Hi Bunuel, I understand this reasoning but I don't understand how the # of 2s could be the limiting factor ? Indeed I thought that 5s were always the limiting factor considering that there were always enough 2s. Therefore at first I said that statement 2 ALONE was sufficient. Thank you for your explanation !

Given that p is divisible by 10^q but not by 10^(q+1), the number of trailing zeros in p, which will be q, is determined by the lesser of the count of 2s and 5s in its prime factorization, since 10 = 2*5. In many cases, like when calculating the number of trailing zeros in p!, 2s are more common and thus 5s become the limiting factor. However, in this specific problem, we are dealing with p, not p!.

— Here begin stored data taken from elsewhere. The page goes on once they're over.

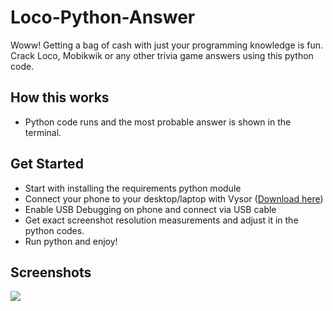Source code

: # Loco-Python-Answer
Woww! Getting a bag of cash with just your programming knowledge is fun. 
Crack Loco, Mobikwik or any other trivia game answers using this python code.

## How this works
- Python code runs and the most probable answer is shown in the terminal.

## Get Started
- Start with installing the requirements python module 
- Connect your phone to your desktop/laptop with Vysor (<a href="https://chrome.google.com/webstore/detail/vysor/gidgenkbbabolejbgbpnhbimgjbffefm">Download here</a>)
- Enable USB Debugging on phone and connect via USB cable
- Get exact screenshot resolution measurements and adjust it in the python codes.
- Run python and enjoy!

## Screenshots

<img src="https://i.imgur.com/5QAWX4w.png">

Statement (1) tells us that p is divisible by 2^5 but not by 2^6, meaning there are exactly five 2s in p's prime factorization. However, we don't know the number of 5's

Statement (2) says that p is divisible by 5^6 but not by 5^7, indicating there are exactly six 5s in p's prime factorization. However, we don't know the number of 2's.

When considering the statements together, the 2s are the limiting factor for the number of trailing zeros in p. Therefore, q equals 5, as there aren’t enough 2s to pair with all the 5s for more than five zeros.

Hope it's clear.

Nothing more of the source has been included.